Had Hawaii lost at UC Riverside on Saturday — the Rainbow Wahine were down 2-0 in sets and 17-16 in Set 3 — Monday’s inaugural Ratings Percentage Index number would have been a hope-killing low in regards to an NCAA volleyball tournament at-large bid. As it happened, the Wahine were able to rally in five to pull out the Big West win against the Highlanders.
Monday’s RPI number has Hawaii at 47, a program low, but still much higher than if the Wahine hadn’t defeated the Highlanders, No. 152 in the computer-generated ranking system used to determine strength of schedule. It came as little surprise considering that Hawaii (10-5, 4-0 Big West) is 1-5 in matches against teams currently with a top-50 RPI, the lone victory coming over Baylor (32).
“In years past, we usually started in the top 16 and would always drop because of the Big West,” assistant coach Kaleo Baxter said. “This year we see it as something totally different. We finished 6-5 in the preseason and we’ll be seeing every win boosting our RPI.
“It’s a completely different mind-set than in years past. We’re projected to finish at 45 and projected to lose three conference matches. Bubble team? Win and there’s no question (about the Big West’s automatic berth).”
The question is whether the Wahine can successfully repeat as conference champions. The early test comes this week, as Hawaii hosts UC Santa Barbara (3-14, 2-2) on Friday and Cal Poly (15-2, 5-0) on Saturday.

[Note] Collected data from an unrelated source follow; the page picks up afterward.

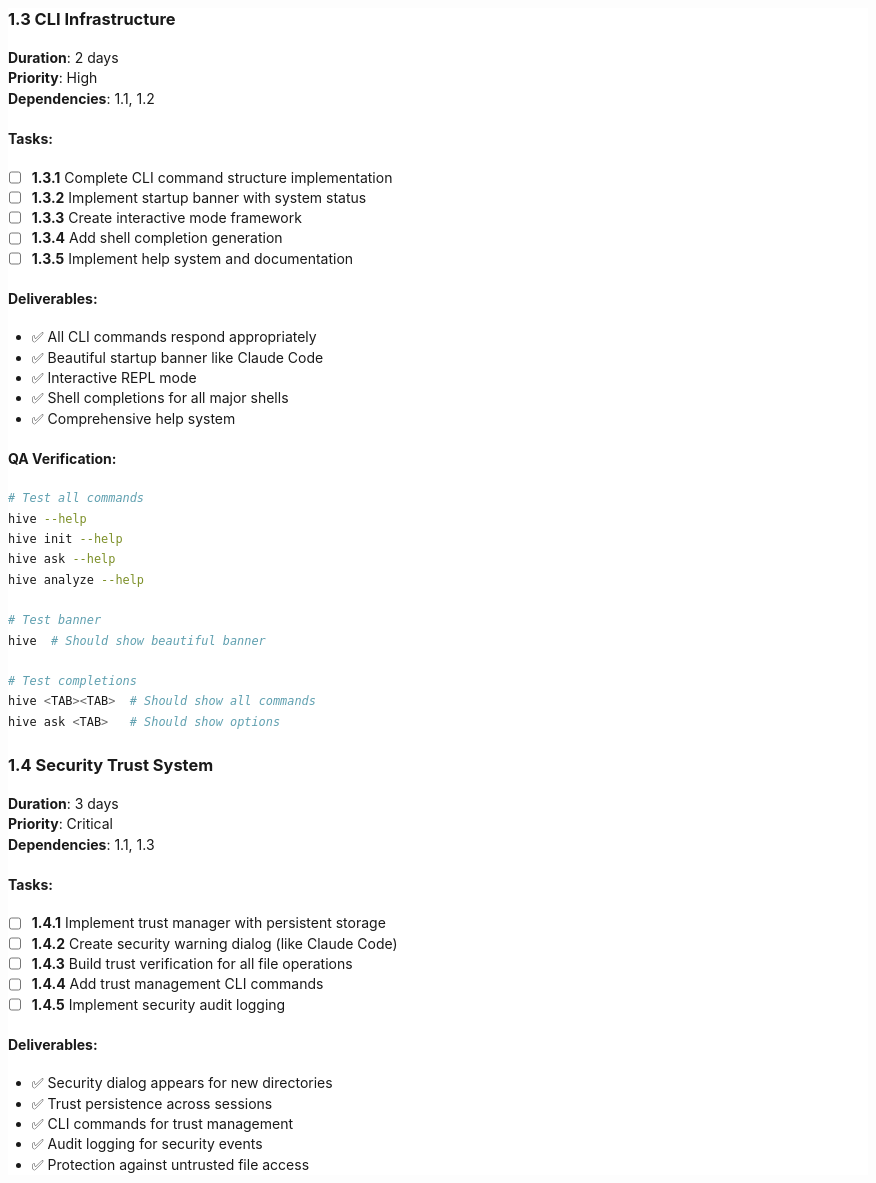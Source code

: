 ### 1.3 CLI Infrastructure
**Duration**: 2 days  
**Priority**: High  
**Dependencies**: 1.1, 1.2

#### Tasks:
- [ ] **1.3.1** Complete CLI command structure implementation
- [ ] **1.3.2** Implement startup banner with system status
- [ ] **1.3.3** Create interactive mode framework
- [ ] **1.3.4** Add shell completion generation
- [ ] **1.3.5** Implement help system and documentation

#### Deliverables:
- ✅ All CLI commands respond appropriately
- ✅ Beautiful startup banner like Claude Code
- ✅ Interactive REPL mode
- ✅ Shell completions for all major shells
- ✅ Comprehensive help system

#### QA Verification:
```bash
# Test all commands
hive --help
hive init --help
hive ask --help
hive analyze --help

# Test banner
hive  # Should show beautiful banner

# Test completions
hive <TAB><TAB>  # Should show all commands
hive ask <TAB>   # Should show options
```

### 1.4 Security Trust System
**Duration**: 3 days  
**Priority**: Critical  
**Dependencies**: 1.1, 1.3

#### Tasks:
- [ ] **1.4.1** Implement trust manager with persistent storage
- [ ] **1.4.2** Create security warning dialog (like Claude Code)
- [ ] **1.4.3** Build trust verification for all file operations
- [ ] **1.4.4** Add trust management CLI commands
- [ ] **1.4.5** Implement security audit logging

#### Deliverables:
- ✅ Security dialog appears for new directories
- ✅ Trust persistence across sessions
- ✅ CLI commands for trust management
- ✅ Audit logging for security events
- ✅ Protection against untrusted file access
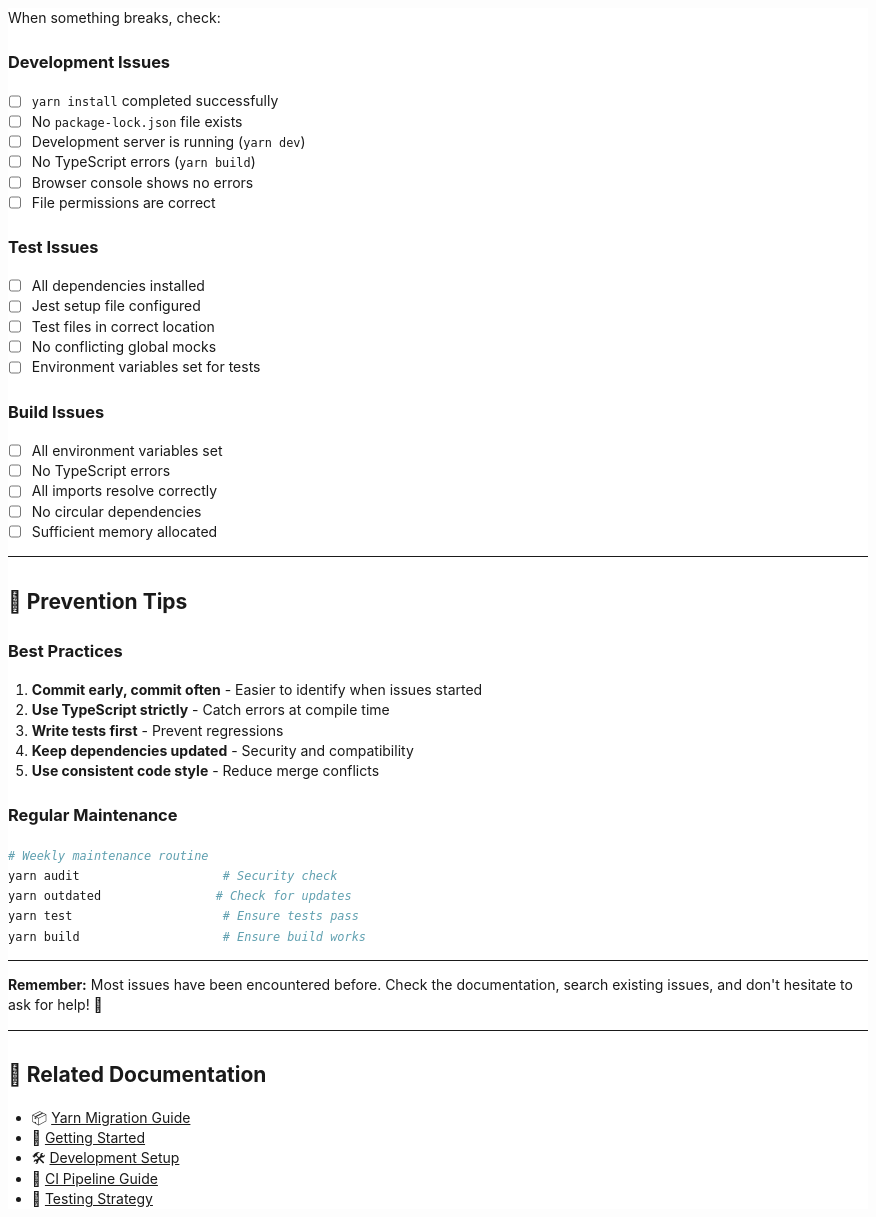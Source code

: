 When something breaks, check:

### **Development Issues**
- [ ] `yarn install` completed successfully
- [ ] No `package-lock.json` file exists
- [ ] Development server is running (`yarn dev`)
- [ ] No TypeScript errors (`yarn build`)
- [ ] Browser console shows no errors
- [ ] File permissions are correct

### **Test Issues**
- [ ] All dependencies installed
- [ ] Jest setup file configured
- [ ] Test files in correct location
- [ ] No conflicting global mocks
- [ ] Environment variables set for tests

### **Build Issues**
- [ ] All environment variables set
- [ ] No TypeScript errors
- [ ] All imports resolve correctly
- [ ] No circular dependencies
- [ ] Sufficient memory allocated

---

## 🎯 **Prevention Tips**

### **Best Practices**
1. **Commit early, commit often** - Easier to identify when issues started
2. **Use TypeScript strictly** - Catch errors at compile time
3. **Write tests first** - Prevent regressions
4. **Keep dependencies updated** - Security and compatibility
5. **Use consistent code style** - Reduce merge conflicts

### **Regular Maintenance**
```bash
# Weekly maintenance routine
yarn audit                    # Security check
yarn outdated                # Check for updates
yarn test                     # Ensure tests pass
yarn build                    # Ensure build works
```

---

**Remember:** Most issues have been encountered before. Check the documentation, search existing issues, and don't hesitate to ask for help! 🤝

---

## 🔗 **Related Documentation**

- 📦 [Yarn Migration Guide](./yarn-migration.md)
- 🚀 [Getting Started](./getting-started.md)
- 🛠️ [Development Setup](./development-setup.md)
- 🚀 [CI Pipeline Guide](./ci-pipeline.md)
- 🧪 [Testing Strategy](./testing-strategy.md)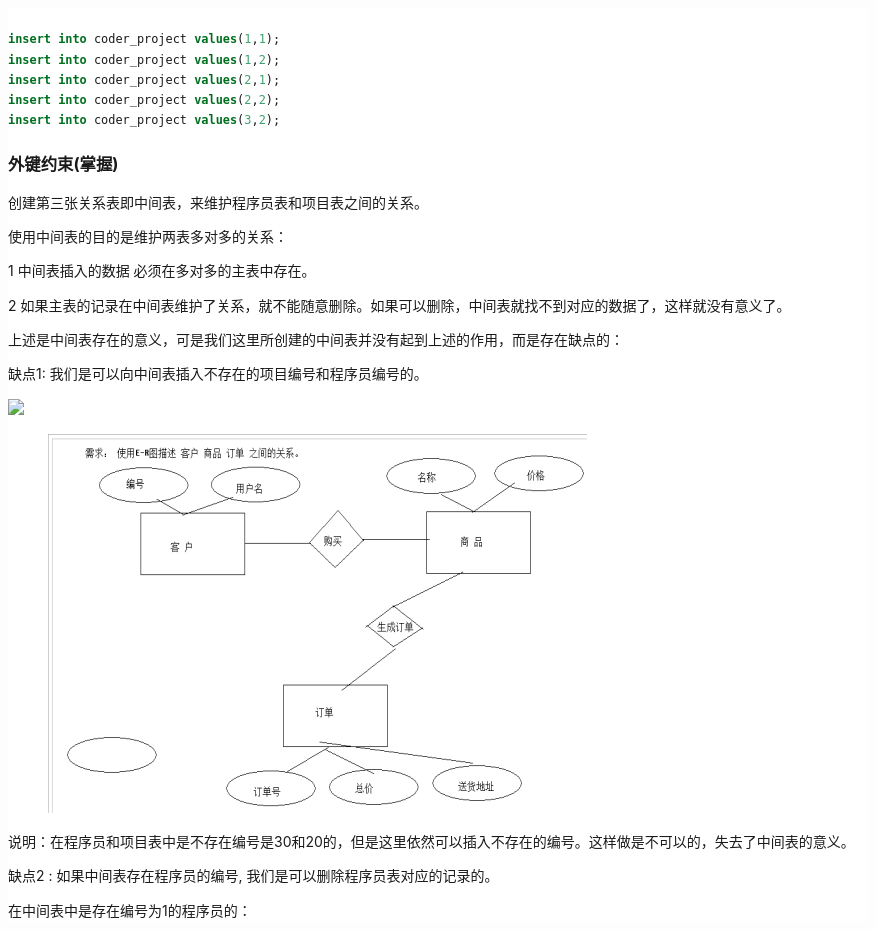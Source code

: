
 ```sql

insert into coder_project values(1,1);
insert into coder_project values(1,2);
insert into coder_project values(2,1);
insert into coder_project values(2,2);
insert into coder_project values(3,2);
```

### 外键约束(掌握)

创建第三张关系表即中间表，来维护程序员表和项目表之间的关系。

使用中间表的目的是维护两表多对多的关系：

1 中间表插入的数据 必须在多对多的主表中存在。

2 如果主表的记录在中间表维护了关系，就不能随意删除。如果可以删除，中间表就找不到对应的数据了，这样就没有意义了。

上述是中间表存在的意义，可是我们这里所创建的中间表并没有起到上述的作用，而是存在缺点的：

 缺点1: 我们是可以向中间表插入不存在的项目编号和程序员编号的。

![](img\2.bmp)

<figure class="thumbnails">
    <img src="picture/mysql/img02/关系型数据库图解.bmp" alt="Screenshot of coverpage" title="Cover page">
</figure>


说明：在程序员和项目表中是不存在编号是30和20的，但是这里依然可以插入不存在的编号。这样做是不可以的，失去了中间表的意义。

 

 缺点2 : 如果中间表存在程序员的编号, 我们是可以删除程序员表对应的记录的。

在中间表中是存在编号为1的程序员的：
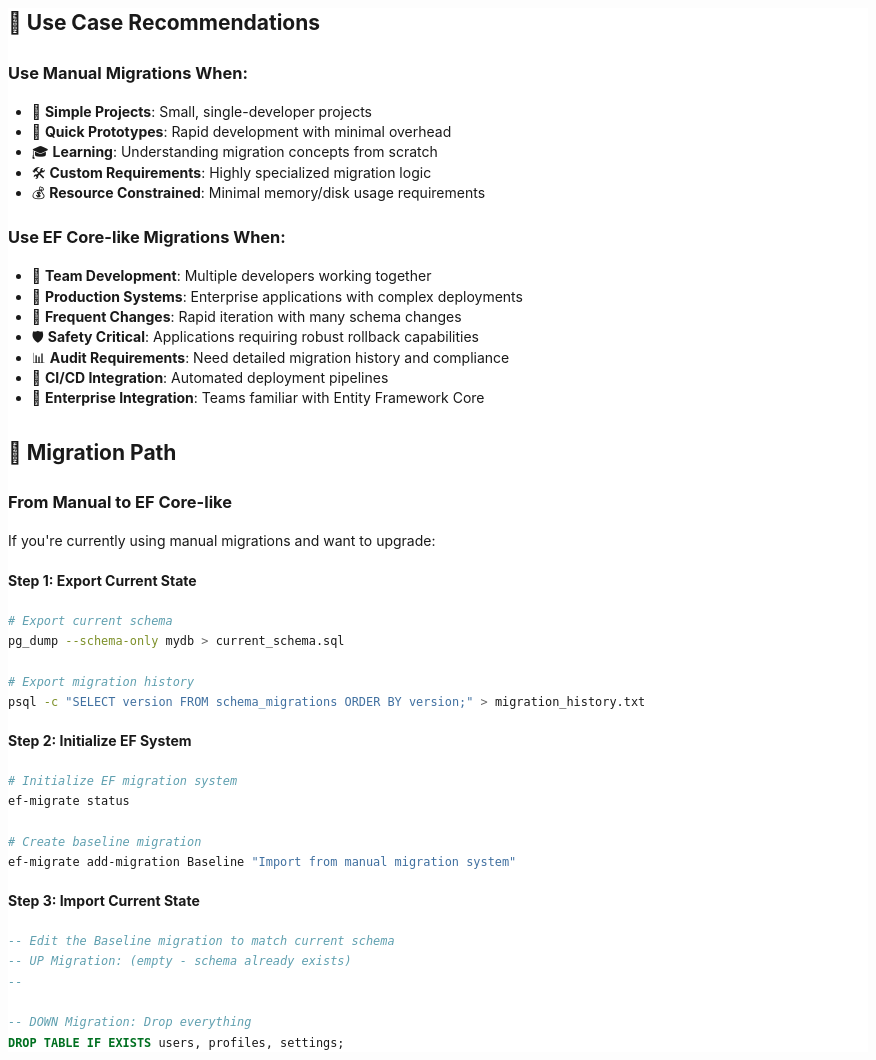 ## 🎯 Use Case Recommendations

### Use Manual Migrations When:
- 🔧 **Simple Projects**: Small, single-developer projects
- 🏃 **Quick Prototypes**: Rapid development with minimal overhead
- 🎓 **Learning**: Understanding migration concepts from scratch
- 🛠️ **Custom Requirements**: Highly specialized migration logic
- 💰 **Resource Constrained**: Minimal memory/disk usage requirements

### Use EF Core-like Migrations When:
- 👥 **Team Development**: Multiple developers working together
- 🏢 **Production Systems**: Enterprise applications with complex deployments
- 🔄 **Frequent Changes**: Rapid iteration with many schema changes
- 🛡️ **Safety Critical**: Applications requiring robust rollback capabilities
- 📊 **Audit Requirements**: Need detailed migration history and compliance
- 🚀 **CI/CD Integration**: Automated deployment pipelines
- 💼 **Enterprise Integration**: Teams familiar with Entity Framework Core

## 🔮 Migration Path

### From Manual to EF Core-like

If you're currently using manual migrations and want to upgrade:

#### Step 1: Export Current State
```bash
# Export current schema
pg_dump --schema-only mydb > current_schema.sql

# Export migration history
psql -c "SELECT version FROM schema_migrations ORDER BY version;" > migration_history.txt
```

#### Step 2: Initialize EF System
```bash
# Initialize EF migration system
ef-migrate status

# Create baseline migration
ef-migrate add-migration Baseline "Import from manual migration system"
```

#### Step 3: Import Current State
```sql
-- Edit the Baseline migration to match current schema
-- UP Migration: (empty - schema already exists)
-- 

-- DOWN Migration: Drop everything
DROP TABLE IF EXISTS users, profiles, settings;
```
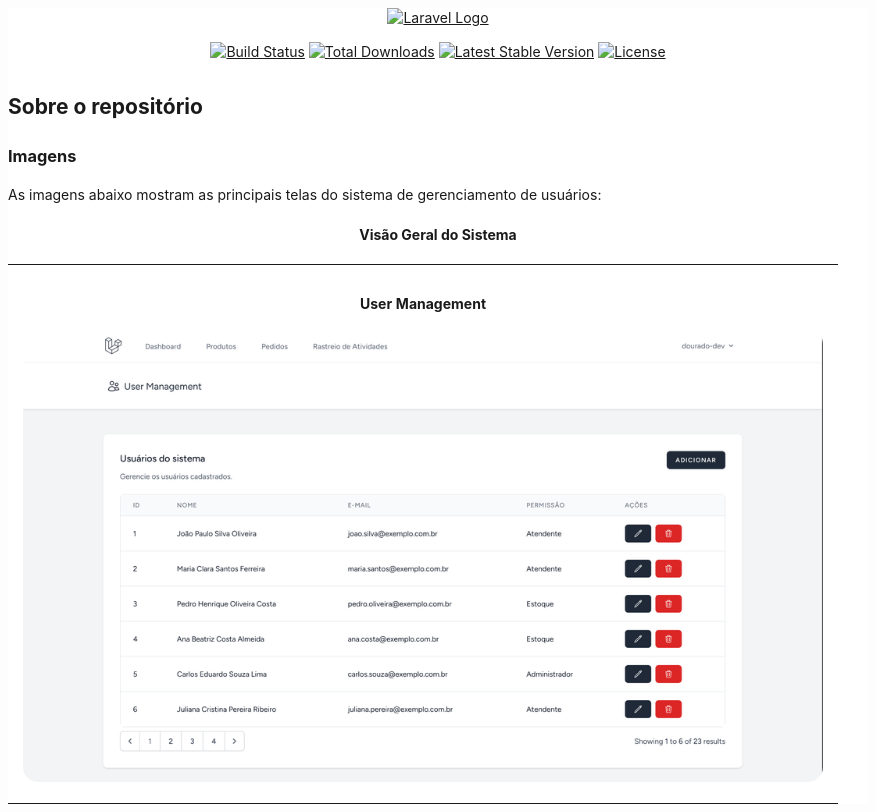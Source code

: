 <p align="center"><a href="https://laravel.com" target="_blank"><img src="https://raw.githubusercontent.com/laravel/art/master/logo-lockup/5%20SVG/2%20CMYK/1%20Full%20Color/laravel-logolockup-cmyk-red.svg" width="400" alt="Laravel Logo"></a></p>

<p align="center">
<a href="https://github.com/laravel/framework/actions"><img src="https://github.com/laravel/framework/workflows/tests/badge.svg" alt="Build Status"></a>
<a href="https://packagist.org/packages/laravel/framework"><img src="https://img.shields.io/packagist/dt/laravel/framework" alt="Total Downloads"></a>
<a href="https://packagist.org/packages/laravel/framework"><img src="https://img.shields.io/packagist/v/laravel/framework" alt="Latest Stable Version"></a>
<a href="https://packagist.org/packages/laravel/framework"><img src="https://img.shields.io/packagist/l/laravel/framework" alt="License"></a>
</p>

## Sobre o repositório

### Imagens
As imagens abaixo mostram as principais telas do sistema de gerenciamento de usuários:

<div align="center">

#### Visão Geral do Sistema

<table>
  <tr>
    <td align="center" style="padding: 15px;">
      <p><strong>User Management</strong></p>
      <img src="imagens-repo/overviewUsers.png" alt="Visão Geral de Usuários" width="800" style="border-radius: 15px;"/>
    </td>
  </tr>
</table>
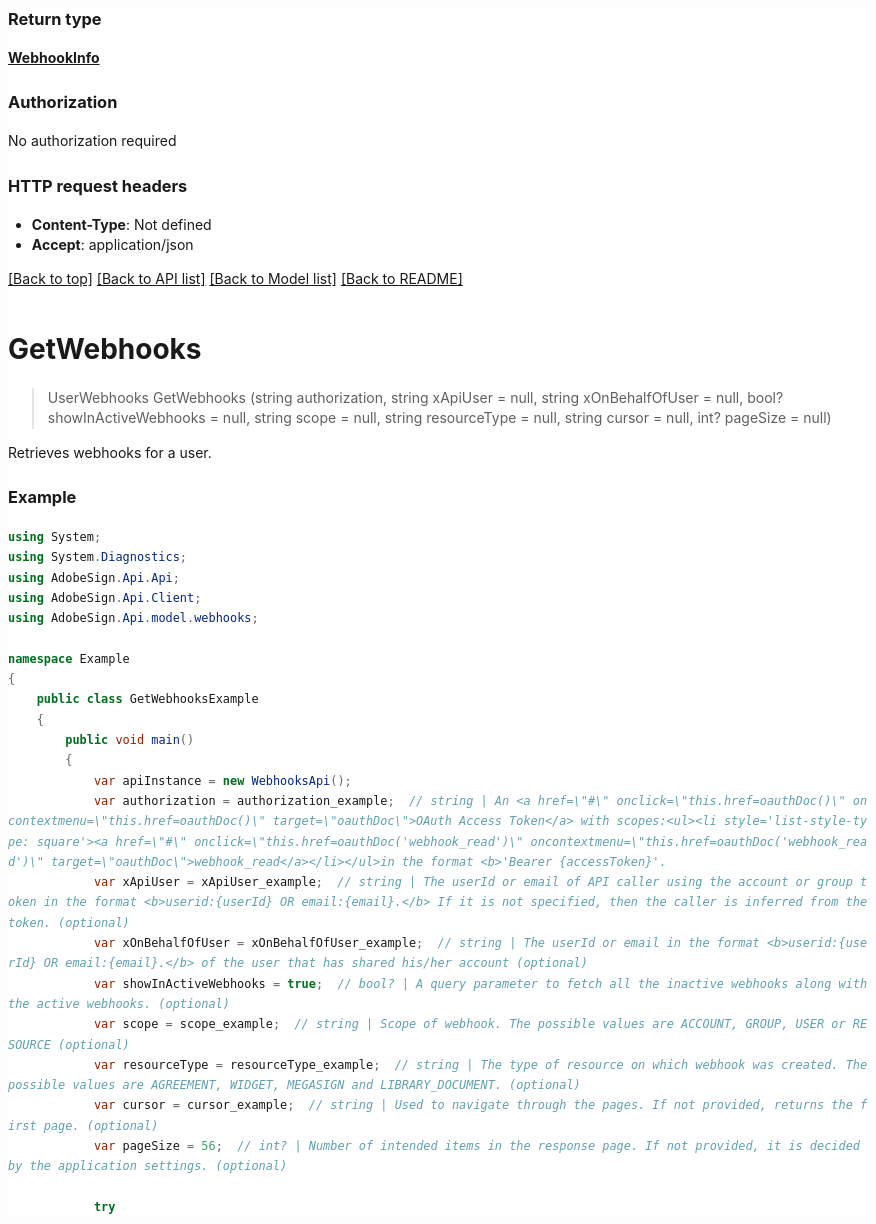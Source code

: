 ### Return type

[**WebhookInfo**](WebhookInfo.md)

### Authorization

No authorization required

### HTTP request headers

 - **Content-Type**: Not defined
 - **Accept**: application/json

[[Back to top]](#) [[Back to API list]](../README.md#documentation-for-api-endpoints) [[Back to Model list]](../README.md#documentation-for-models) [[Back to README]](../README.md)

<a name="getwebhooks"></a>
# **GetWebhooks**
> UserWebhooks GetWebhooks (string authorization, string xApiUser = null, string xOnBehalfOfUser = null, bool? showInActiveWebhooks = null, string scope = null, string resourceType = null, string cursor = null, int? pageSize = null)

Retrieves webhooks for a user.

### Example
```csharp
using System;
using System.Diagnostics;
using AdobeSign.Api.Api;
using AdobeSign.Api.Client;
using AdobeSign.Api.model.webhooks;

namespace Example
{
    public class GetWebhooksExample
    {
        public void main()
        {
            var apiInstance = new WebhooksApi();
            var authorization = authorization_example;  // string | An <a href=\"#\" onclick=\"this.href=oauthDoc()\" oncontextmenu=\"this.href=oauthDoc()\" target=\"oauthDoc\">OAuth Access Token</a> with scopes:<ul><li style='list-style-type: square'><a href=\"#\" onclick=\"this.href=oauthDoc('webhook_read')\" oncontextmenu=\"this.href=oauthDoc('webhook_read')\" target=\"oauthDoc\">webhook_read</a></li></ul>in the format <b>'Bearer {accessToken}'.
            var xApiUser = xApiUser_example;  // string | The userId or email of API caller using the account or group token in the format <b>userid:{userId} OR email:{email}.</b> If it is not specified, then the caller is inferred from the token. (optional) 
            var xOnBehalfOfUser = xOnBehalfOfUser_example;  // string | The userId or email in the format <b>userid:{userId} OR email:{email}.</b> of the user that has shared his/her account (optional) 
            var showInActiveWebhooks = true;  // bool? | A query parameter to fetch all the inactive webhooks along with the active webhooks. (optional) 
            var scope = scope_example;  // string | Scope of webhook. The possible values are ACCOUNT, GROUP, USER or RESOURCE (optional) 
            var resourceType = resourceType_example;  // string | The type of resource on which webhook was created. The possible values are AGREEMENT, WIDGET, MEGASIGN and LIBRARY_DOCUMENT. (optional) 
            var cursor = cursor_example;  // string | Used to navigate through the pages. If not provided, returns the first page. (optional) 
            var pageSize = 56;  // int? | Number of intended items in the response page. If not provided, it is decided by the application settings. (optional) 

            try
```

The Gauchos and Mustangs have RPIs of 245 and 28 out of 334 Division I teams.
Of Hawaii’s other nonconference opponents, Utah opened at 14, UCLA 16, San Diego 25, Marquette 41, South Dakota 160, Northern Arizona 216 and Western Carolina 257. Of the other Big West teams, UC Davis was at 120, UC Riverside 152, Cal State Northridge 172, Long Beach State 221 and Cal State Fullerton 276.